While living with cancer I was introduced to the concept “the new normal”.  By that time my quest to be ordinary was not as strong as it was with epilepsy, in part because I’m older. Also because there is more public awareness about cancer, especially breast cancer, so the fact that I’m not “normal” as a person with cancer didn’t leave me absolutely isolated like it did as an epileptic.Breast cancer comes with support groups, news stories, documentaries and websites that made me an instant member of a community with established cultures and norms. Cancer has it’s own people places and things, some would argue that it is an industry with it’s own economy and workforce and all that goes with that idea.
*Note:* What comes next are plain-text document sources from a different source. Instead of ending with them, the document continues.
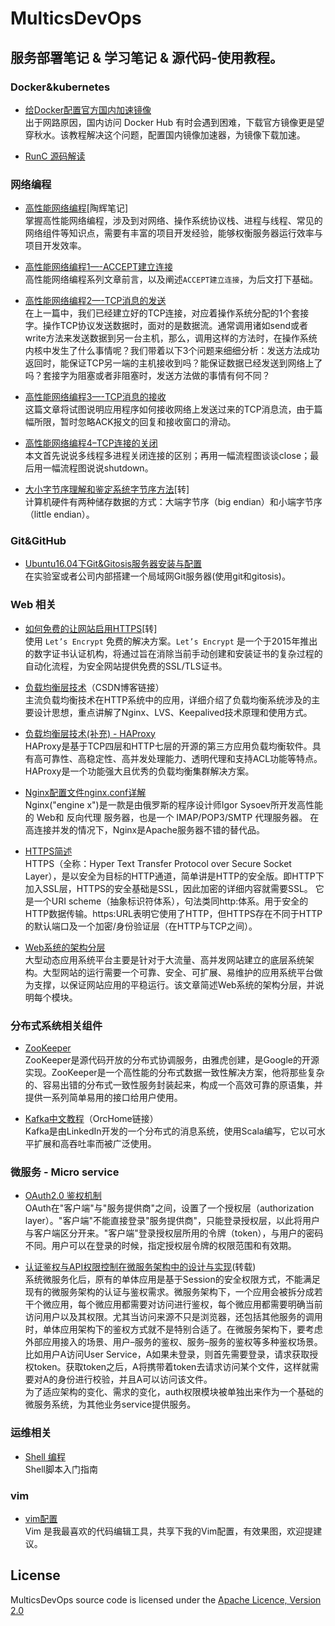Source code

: # MulticsDevOps
## 服务部署笔记 & 学习笔记 & 源代码-使用教程。
### Docker&kubernetes
* [给Docker配置官方国内加速镜像](https://github.com/MulticsYin/MulticsDevOps/blob/master/Docker/%E7%BB%99Docker%E9%85%8D%E7%BD%AE%E5%AE%98%E6%96%B9%E5%9B%BD%E5%86%85%E5%8A%A0%E9%80%9F%E9%95%9C%E5%83%8F.md#给docker配置官方国内加速镜像)  
出于网路原因，国内访问 Docker Hub 有时会遇到困难，下载官方镜像更是望穿秋水。该教程解决这个问题，配置国内镜像加速器，为镜像下载加速。  

* [RunC 源码解读](https://github.com/MulticsYin/MulticsDevOps/blob/master/RunC/runc00.md#runc-源码解读)

### 网络编程
* [高性能网络编程](http://taohui.pub/?cat=9)[陶辉笔记]  
掌握高性能网络编程，涉及到对网络、操作系统协议栈、进程与线程、常见的网络组件等知识点，需要有丰富的项目开发经验，能够权衡服务器运行效率与项目开发效率。 

* [高性能网络编程1—-ACCEPT建立连接](https://github.com/MulticsYin/MulticsDevOps/blob/master/NetworkProgram/NetworkProgram00.md#高性能网络编程一-accept建立连接)  
高性能网络编程系列文章前言，以及阐述`ACCEPT建立连接`，为后文打下基础。  

* [高性能网络编程2—-TCP消息的发送](https://github.com/MulticsYin/MulticsDevOps/blob/master/NetworkProgram/NetworkProgram01.md#高性能网络编程2-tcp消息的发送)  
在上一篇中，我们已经建立好的TCP连接，对应着操作系统分配的1个套接字。操作TCP协议发送数据时，面对的是数据流。通常调用诸如send或者write方法来发送数据到另一台主机，那么，调用这样的方法时，在操作系统内核中发生了什么事情呢？我们带着以下3个问题来细细分析：发送方法成功返回时，能保证TCP另一端的主机接收到吗？能保证数据已经发送到网络上了吗？套接字为阻塞或者非阻塞时，发送方法做的事情有何不同？  

* [高性能网络编程3—-TCP消息的接收](https://github.com/MulticsYin/MulticsDevOps/blob/master/NetworkProgram/NetworkProgram02.md#高性能网络编程3-tcp消息的接收)  
这篇文章将试图说明应用程序如何接收网络上发送过来的TCP消息流，由于篇幅所限，暂时忽略ACK报文的回复和接收窗口的滑动。  

* [高性能网络编程4–TCP连接的关闭](https://github.com/MulticsYin/MulticsDevOps/blob/master/NetworkProgram/NetworkProgram03.md#高性能网络编程4tcp连接的关闭)  
本文首先说说多线程多进程关闭连接的区别；再用一幅流程图谈谈close；最后用一幅流程图说说shutdown。  

* [大小字节序理解和鉴定系统字节序方法](https://github.com/MulticsYin/MulticsDevOps/blob/master/NetworkProgram/site.md#大小字节序理解和鉴定系统字节序方法)[转]  
计算机硬件有两种储存数据的方式：大端字节序（big endian）和小端字节序（little endian）。

### Git&GitHub
* [Ubuntu16.04下Git&Gitosis服务器安装与配置](https://github.com/MulticsYin/MulticsDevOps/blob/master/Git-Github/Ubuntu16.04%E4%B8%8BGit&Gitosis%E6%9C%8D%E5%8A%A1%E5%99%A8%E5%AE%89%E8%A3%85%E4%B8%8E%E9%85%8D%E7%BD%AE.md#ubuntu1604下gitgitosis服务器安装与配置)  
在实验室或者公司内部搭建一个局域网Git服务器(使用git和gitosis)。

### Web 相关
* [如何免费的让网站启用HTTPS](https://github.com/MulticsYin/MulticsDevOps/blob/master/Web/free_HTTPS.md)[转]  
使用 `Let’s Encrypt` 免费的解决方案。`Let’s Encrypt` 是一个于2015年推出的数字证书认证机构，将通过旨在消除当前手动创建和安装证书的复杂过程的自动化流程，为安全网站提供免费的SSL/TLS证书。  

* [负载均衡层技术](http://blog.csdn.net/column/details/load-balancing.html)（CSDN博客链接）  
主流负载均衡技术在HTTP系统中的应用，详细介绍了负载均衡系统涉及的主要设计思想，重点讲解了Nginx、LVS、Keepalived技术原理和使用方式。

* [负载均衡层技术(补充) - HAProxy](https://github.com/MulticsYin/MulticsDevOps/blob/master/Web/LoadBalancing.md)  
HAProxy是基于TCP四层和HTTP七层的开源的第三方应用负载均衡软件。具有高可靠性、高稳定性、高并发处理能力、透明代理和支持ACL功能等特点。HAProxy是一个功能强大且优秀的负载均衡集群解决方案。

* [Nginx配置文件nginx.conf详解](https://github.com/MulticsYin/MulticsDevOps/blob/master/Web/nginx_conf.md)  
Nginx("engine x")是一款是由俄罗斯的程序设计师Igor Sysoev所开发高性能的 Web和 反向代理 服务器，也是一个 IMAP/POP3/SMTP 代理服务器。
在高连接并发的情况下，Nginx是Apache服务器不错的替代品。  

* [HTTPS简述](https://github.com/MulticsYin/MulticsDevOps/blob/master/Web/https.md)  
HTTPS（全称：Hyper Text Transfer Protocol over Secure Socket Layer），是以安全为目标的HTTP通道，简单讲是HTTP的安全版。即HTTP下加入SSL层，HTTPS的安全基础是SSL，因此加密的详细内容就需要SSL。 它是一个URI scheme（抽象标识符体系），句法类同http:体系。用于安全的HTTP数据传输。https:URL表明它使用了HTTP，但HTTPS存在不同于HTTP的默认端口及一个加密/身份验证层（在HTTP与TCP之间）。  

* [Web系统的架构分层](https://github.com/MulticsYin/MulticsDevOps/blob/master/Web/WebSystem.md)  
大型动态应用系统平台主要是针对于大流量、高并发网站建立的底层系统架构。大型网站的运行需要一个可靠、安全、可扩展、易维护的应用系统平台做为支撑，以保证网站应用的平稳运行。该文章简述Web系统的架构分层，并说明每个模块。  

### 分布式系统相关组件
* [ZooKeeper](https://github.com/MulticsYin/MulticsDevOps/blob/master/DistributedSystems/Zookeeper.md)  
ZooKeeper是源代码开放的分布式协调服务，由雅虎创建，是Google的开源实现。ZooKeeper是一个高性能的分布式数据一致性解决方案，他将那些复杂的、容易出错的分布式一致性服务封装起来，构成一个高效可靠的原语集，并提供一系列简单易用的接口给用户使用。  

* [Kafka中文教程](http://www.orchome.com/kafka/index)（OrcHome链接）  
Kafka是由LinkedIn开发的一个分布式的消息系统，使用Scala编写，它以可水平扩展和高吞吐率而被广泛使用。  

### 微服务 - Micro service
* [OAuth2.0 鉴权机制](https://github.com/MulticsYin/MulticsDevOps/blob/master/MicroService/OAuth2.0.md#oauth20-鉴权机制)  
OAuth在"客户端"与"服务提供商"之间，设置了一个授权层（authorization layer）。"客户端"不能直接登录"服务提供商"，只能登录授权层，以此将用户与客户端区分开来。"客户端"登录授权层所用的令牌（token），与用户的密码不同。用户可以在登录的时候，指定授权层令牌的权限范围和有效期。  

* [认证鉴权与API权限控制在微服务架构中的设计与实现](http://blueskykong.com/categories/Security/)(转载)  
系统微服务化后，原有的单体应用是基于Session的安全权限方式，不能满足现有的微服务架构的认证与鉴权需求。微服务架构下，一个应用会被拆分成若干个微应用，每个微应用都需要对访问进行鉴权，每个微应用都需要明确当前访问用户以及其权限。尤其当访问来源不只是浏览器，还包括其他服务的调用时，单体应用架构下的鉴权方式就不是特别合适了。在微服务架构下，要考虑外部应用接入的场景、用户–服务的鉴权、服务–服务的鉴权等多种鉴权场景。  
比如用户A访问User Service，A如果未登录，则首先需要登录，请求获取授权token。获取token之后，A将携带着token去请求访问某个文件，这样就需要对A的身份进行校验，并且A可以访问该文件。  
为了适应架构的变化、需求的变化，auth权限模块被单独出来作为一个基础的微服务系统，为其他业务service提供服务。

### 运维相关
* [Shell 编程](https://github.com/MulticsYin/MulticsDevOps/blob/master/Ops/shell.md#综合案例)  
Shell脚本入门指南

### vim
* [vim配置](https://github.com/MulticsYin/MulticsDevOps/blob/master/Vim/vimCongig.md#vim配置)  
Vim 是我最喜欢的代码编辑工具，共享下我的Vim配置，有效果图，欢迎提建议。



## License

MulticsDevOps source code is licensed under the 
[Apache Licence, Version 2.0](http://www.apache.org/licenses/LICENSE-2.0.html)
Even though epilepsy rates are reported to be as high as every 1 in 26 people, I rarely hear news stories about epileptics or epilepsy research and during my youth epilepsy was discussed even less often than it now.  The only time I heard the word was when I was in the doctor’s office. Even then the neurologist that I saw dealt with a wide range of disorders so the waiting room was at times unsettling.  The first time I realized that other people were in a situation similar to my own I wrote the poem that follows.

Girl with Epilepsy

It scared when I saw her fall
I was shocked confused
I thought I was only one abused
By “the big E”
But someone had a seizure
It wasn’t me
I didn’t understand at first
What was going on
How should I respond
What was I to do
I didn’t know
But my boyfriend knew
And so
He offered her some help
He showed her that he cared
While I just stared.

By Pam circa 1987

The way that this relates to cancer is my reaction was to press pause.  I was stopped in my tracks the first time I saw a seizure. I remember feeling guilty about not helping but I couldn’t move for what felt like an eternity. Watching my boyfriend’s helpfulness was like the slap in the face I needed for my mind rejoin my body and get moving, but still I did nothing to help her.   There were times during treatment when I needed a figurative slap in the face to get going.  For instance, a few weeks before chemotherapy I curled up in a ball watching bad family drama on NETFLIX too frightened or depressed or shocked to get out of bed when it hit me.  I needed to witness cancer.  So through Gilda’s Club I attended a weekly cancer support group. At first I sat quietly among the regulars and stared like the girl in the poem.  But in time I spoke up and shared my journey and suddenly I was not the only person I knew living with cancer. That helped me a lot, it still does.  I wonder how a group like that would have helped me deal with epilepsy years ago.